SNP distribution across chromosome is uneven as there is a lot of missing data that contributes to the current distribution. The plot can be remade after the data is normalized according to chromosome size for a better understanding of the data.

# Normalize per chromosome size:
# ============================================================
# SNP Density per Chromosome (Normalized by Chromosome Size)
# ============================================================


# ---- Chromosome sizes (GRCh38, in base pairs) ----
chr_sizes <- data.frame(
  CHR = as.character(c(1:22, "X")),
  size_bp = c(
    248956422, 242193529, 198295559, 190214555, 181538259,
    170805979, 159345973, 145138636, 138394717, 133797422,
    135086622, 133275309, 114364328, 107043718, 101991189,
    90338345, 83257441, 80373285, 58617616, 64444167,
    46709983, 50818468, 156040895  # X
  )
)


# ---- Compute SNP count and density ----
snp_density <- diabetes %>%
  filter(!is.na(CHR)) %>%
  mutate(CHR = as.character(CHR)) %>%
  group_by(CHR) %>%
  summarise(
    SNP_count = n(),
    Significant = sum(P < 1e-5),
    .groups = "drop"
  ) %>%
  left_join(chr_sizes, by = "CHR") %>%
  mutate(
    SNPs_per_Mb = SNP_count / (size_bp / 1e6),
    Sig_density = Significant / (size_bp / 1e6)
  )


# ---- Order chromosomes (1–22, then X) ----
snp_density$CHR <- factor(snp_density$CHR, 
                          levels = c(as.character(1:22), "X"))

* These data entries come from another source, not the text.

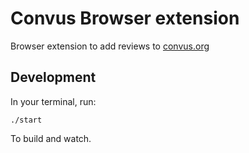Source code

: # Convus Browser extension


Browser extension to add reviews to [convus.org](https://www.convus.org)


## Development

In your terminal, run:

    ./start

To build and watch.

# ---- Plot SNP density ----
ggplot(snp_density, aes(x = CHR, y = SNPs_per_Mb, fill = Sig_density > 0)) +
  geom_bar(stat = "identity", color = "black") +
  scale_fill_manual(
    values = c("FALSE" = "steelblue", "TRUE" = "blue"),
    name = "Contains Significant SNP (P < 1e-5)"
  ) +
  labs(
    title = "SNP Density per Chromosome (Normalized by Chromosome Size)",
    x = "Chromosome",
    y = "SNPs per Megabase (Mb)"
  ) +
  theme_minimal() +
  theme(
    legend.position = "top",
    plot.title = element_text(size = 14, face = "bold"),
    axis.text.x = element_text(angle = 0, hjust = 0.5)
  )

After adjusting according to chromosome size, the plot shows that chromosome 10, 11, and 6 have some the highest SNP densities. Most chromosomes also contain at least one SNP that significant association with Diabetes as indicated by their p-values.

# ============================================================
#  Manhattan Plot
# ============================================================

# CMplot requires columns in the order: SNP, CHR, BP, P
# So if needed, reorder or subset:

# Clean P-values
diabetes_clean <- diabetes %>%
  mutate(P = as.numeric(P)) %>%   # ensure numeric
  filter(!is.na(P) & P > 0 & P < 1)  # keep valid range

diabetes_cm <- diabetes_clean[, c("SNP", "CHR", "BP", "P")]

# Manhattan plot
CMplot(
  diabetes_cm,
  plot.type = "m",
  col = c("grey30", "skyblue3"),      # alternating colors
  LOG10 = TRUE,
  threshold = c(1e-5, 5e-8),          # suggestive & genome-wide
  threshold.col = c("orange", "red"),
  threshold.lty = c(2, 1),
  main = "Diabetes",
  cex = 0.6,                          # point size
  file = "jpg",                       # output format
  dpi = 300,
  file.output = FALSE, # show in RStudio, don't save
  verbose = TRUE
)
##  Rectangular Manhattan plotting P.

The Manhattan plot shows the SNP variants of each chromosomes and indicates the statistical significance of their association to Diabetes. Chromosome 10 and 6 have loci that have the strongest association with this condition.

# ============================================================
#  QQ Plot
# ============================================================

# Compute expected and observed
n <- length(diabetes$P)
expected <- -log10(ppoints(n))
observed <- -log10(sort(diabetes$P))

qq_df <- data.frame(expected, observed)

ggplot(qq_df, aes(x = expected, y = observed)) +
  geom_abline(intercept = 0, slope = 1, color = "red", linetype = "dashed") +
  geom_point(color = "dodgerblue3", size = 1) +
  labs(
    title = "QQ Plot: Diabetes Disease",
    x = "Expected -log10(P)",
    y = "Observed -log10(P)"
  ) +
  theme_minimal()

The QQ Plot shows that most of the SNPs lie along the red line (which represents the null hypothesis) and these points are consistent with random chance. The points that begin to sharply deviate from the line and spike represent SNPs that are the strongest genetic associations with Diabetes.